» **Required action**: The records below need to be repeated exactly, though not their pictures.

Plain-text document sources
● ● ● ●

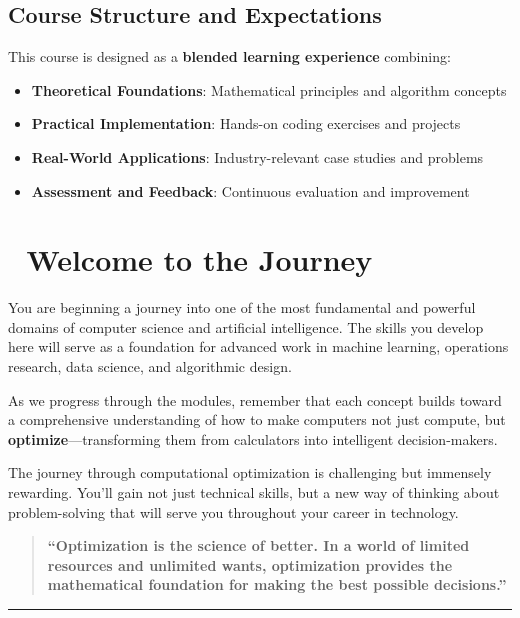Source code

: \documentclass[
  letterpaper,
  DIV=11,
  numbers=noendperiod]{scrreprt}
\providecommand{\tightlist}{%
  \setlength{\itemsep}{0pt}\setlength{\parskip}{0pt}}
\begin{document}
\subsection{Course Structure and
Expectations}\label{course-structure-and-expectations}

This course is designed as a \textbf{blended learning experience}
combining:

\begin{itemize}
\tightlist
\item
  \textbf{Theoretical Foundations}: Mathematical principles and
  algorithm concepts
\item
  \textbf{Practical Implementation}: Hands-on coding exercises and
  projects
\item
  \textbf{Real-World Applications}: Industry-relevant case studies and
  problems
\item
  \textbf{Assessment and Feedback}: Continuous evaluation and
  improvement
\end{itemize}

\section{🌟 Welcome to the Journey}\label{welcome-to-the-journey}

You are beginning a journey into one of the most fundamental and
powerful domains of computer science and artificial intelligence. The
skills you develop here will serve as a foundation for advanced work in
machine learning, operations research, data science, and algorithmic
design.

As we progress through the modules, remember that each concept builds
toward a comprehensive understanding of how to make computers not just
compute, but \textbf{optimize}---transforming them from calculators into
intelligent decision-makers.

The journey through computational optimization is challenging but
immensely rewarding. You'll gain not just technical skills, but a new
way of thinking about problem-solving that will serve you throughout
your career in technology.

\begin{quote}
\textbf{``Optimization is the science of better. In a world of limited
resources and unlimited wants, optimization provides the mathematical
foundation for making the best possible decisions.''}
\end{quote}

\begin{center}\rule{0.5\linewidth}{0.5pt}\end{center}
\end{document}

● ● ● ●

» **Task output**:
Source code

: \documentclass[
  letterpaper,
  DIV=11,
  numbers=noendperiod]{scrreprt}
\providecommand{\tightlist}{%
  \setlength{\itemsep}{0pt}\setlength{\parskip}{0pt}}
\begin{document}
\subsection{Course Structure and
Expectations}\label{course-structure-and-expectations}

This course is designed as a \textbf{blended learning experience}
combining:

\begin{itemize}
\tightlist
\item
  \textbf{Theoretical Foundations}: Mathematical principles and
  algorithm concepts
\item
  \textbf{Practical Implementation}: Hands-on coding exercises and
  projects
\item
  \textbf{Real-World Applications}: Industry-relevant case studies and
  problems
\item
  \textbf{Assessment and Feedback}: Continuous evaluation and
  improvement
\end{itemize}

\section{🌟 Welcome to the Journey}\label{welcome-to-the-journey}

You are beginning a journey into one of the most fundamental and
powerful domains of computer science and artificial intelligence. The
skills you develop here will serve as a foundation for advanced work in
machine learning, operations research, data science, and algorithmic
design.

As we progress through the modules, remember that each concept builds
toward a comprehensive understanding of how to make computers not just
compute, but \textbf{optimize}---transforming them from calculators into
intelligent decision-makers.

The journey through computational optimization is challenging but
immensely rewarding. You'll gain not just technical skills, but a new
way of thinking about problem-solving that will serve you throughout
your career in technology.

\begin{quote}
\textbf{``Optimization is the science of better. In a world of limited
resources and unlimited wants, optimization provides the mathematical
foundation for making the best possible decisions.''}
\end{quote}

\begin{center}\rule{0.5\linewidth}{0.5pt}\end{center}
\end{document}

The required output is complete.